In her book Lost Goddesses of Ancient Greece: A Collection of Pre-Hellenic Myths, Colleen Spretnak tells an older version of the Persephone story, one before the northern Zeus worshippers swept south into Greece, before it became a story of abduction and assault, This earlier telling gives the young Persephone (the Kore maiden) agency. Demeter, goddess of the Earth and all things living, is responsible, too, for Death. Her intuitive daughter feels the lost souls of the dead surrounding them, seeking solace, but Demeter knows that her own work is to instruct the mortals to store seed in the Earth that the dead may fertilize the seeds for new growth, and that to do more for the dead will keep her from her other important work. Essentially, she tells her daughter, “tending to the solace of the dead is not my job.”

In this story, Persephone knows in her bones that this will be her work, to tend to the wandering souls of the dead, to offer them comfort and belonging. Although Demeter tries to forbid her, Persephone knows her work, and enters a crevice in the Earth to go deep into the Underworld to care for the souls of the dead. I can see her, full of curiosity, full of adventure, full of the knowledge of her purpose, entering the crevice, traveling the winding passageways to the underworld, perhaps following the Torch-bearer Hecate, Finder of Ways, Keeper of the Keys.

Today we overlay the Sorrowful Mysteries on this Mystery of the Scourging (the House of Pain), and I listen not only for the purposeful footfall of the young woman who takes her destiny upon herself, but for the wild keening of the mother, lost in her own shadowy labyrinth of grieving. And I watch my own children embark on their young adulthood, and I wonder if I am strong enough to let them go on their own underworld journeys, to seek their purpose away from me and my influence. Of course I want them to find their own way, to succeed, to be their own people, but the letting go demands that I grieve, too, like Demeter. And it is a comfort to know that Persephone (who is known as both death-bringer and light-bringer) is single-minded, purposeful in her pursuit of her life’s work. I know that when eventually she brings death for me and my beloveds, she will come trailing light, with an invitation to adventure.

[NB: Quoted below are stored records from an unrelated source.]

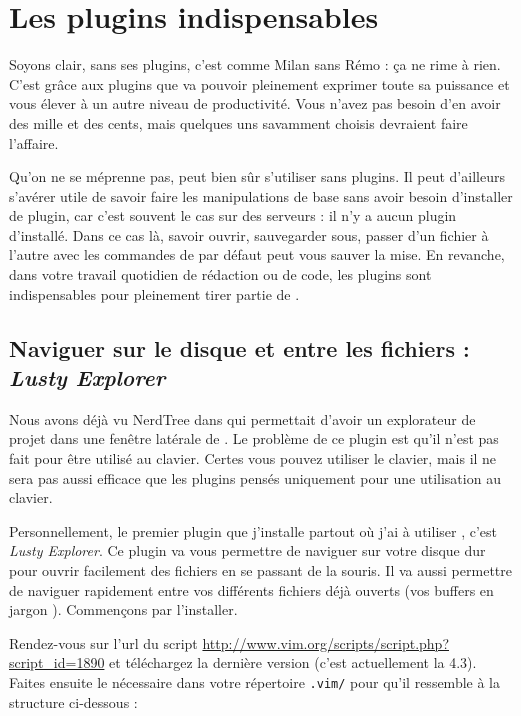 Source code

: \chapter{Les plugins indispensables}
\label{plugins}

Soyons clair, \vim sans ses plugins, c'est comme Milan sans Rémo : ça ne rime à rien. C'est grâce aux plugins que \vim va pouvoir pleinement exprimer toute sa puissance et vous élever à un autre niveau de productivité. Vous n'avez pas besoin d'en avoir des mille et des cents, mais quelques uns savamment choisis devraient faire l'affaire.

Qu'on ne se méprenne pas, \vim peut bien sûr s'utiliser sans plugins. Il peut d'ailleurs s'avérer utile de savoir faire les manipulations de base sans avoir besoin d'installer de plugin, car c'est souvent le cas sur des serveurs : il n'y a aucun plugin d'installé. Dans ce cas là, savoir ouvrir, sauvegarder sous, passer d'un fichier à l'autre avec les commandes de \vim par défaut peut vous sauver la mise. En revanche, dans votre travail quotidien de rédaction ou de code, les plugins sont indispensables pour pleinement tirer partie de \vim.

\section{Naviguer sur le disque et entre les fichiers : \emph{Lusty Explorer}}\label{lusty}

Nous avons déjà vu NerdTree dans  qui permettait d'avoir un explorateur de projet dans une fenêtre latérale de \vim. Le problème de ce plugin est qu'il n'est pas fait pour être utilisé au clavier. Certes vous pouvez utiliser le clavier, mais il ne sera pas aussi efficace que les plugins pensés uniquement pour une utilisation au clavier.

Personnellement, le premier plugin que j'installe partout où j'ai à utiliser \vim, c'est \emph{Lusty Explorer}. Ce plugin va vous permettre de naviguer sur votre disque dur pour ouvrir facilement des fichiers en se passant de la souris. Il va aussi permettre de naviguer rapidement entre vos différents fichiers déjà ouverts (vos buffers en jargon \vim). Commençons par l'installer.

Rendez-vous sur l'url du script \url{http://www.vim.org/scripts/script.php?script\_id=1890} et téléchargez la dernière version (c'est actuellement la 4.3). Faites ensuite le nécessaire dans votre répertoire \Verb|.vim/| pour qu'il ressemble à la structure ci-dessous :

Practice (this is a version of my Heart’s Desire Prayer for this novena). I have assigned each of the five stages of this journey to an animal or bird that has made itself known to me in recent weeks. You can, of course, choose your own:

Lady, take me Deep,
Let me tumble through the cave-mouth
into your realm of shadow and transformation.

Follow Kore into the cave, seeking the Land of the Dead (I see her as a young deer)
I enter the cavern in wonder,
full of curiosity, full of adventure.

Follow Demeter, Queen of the Earth and her harvests, on her search for her disappeared child (mother raven)
I listen for the flutter of my longings,
for the distant song of my deepest desire.

Follow Hecate, Torchbearer, Way-Finder, Keeper of the Keys, through the labyrinthine caverns (grandmother owl)
I step onto the winding pathway,
holding my torch and my keys.

Enter the Realm of the Dead, the Circle of Ancestors (I think of serpents)
I sit in the firelit circle of Ancestors,
and receive their Sapient Council.

Receive the blessing of Persephone, Queen of the Dead (I see a crocodile)
I follow the Bringer of Death, Bringer of Light
with open heart, quiet mind, dancing feet, and willing hands.

Blessed Be.

Advent 11: Letting Go

In the story of Inanna descending the labyrinth to see her sister Ereshkigal, she had to leave some outward emblem of her power at the gates at each turning. The symbols that represented her identity as the Queen of Heaven were stripped away from her, one by one.

What are the images of your identity that you cling to? What “clothing” hides the true and essential you?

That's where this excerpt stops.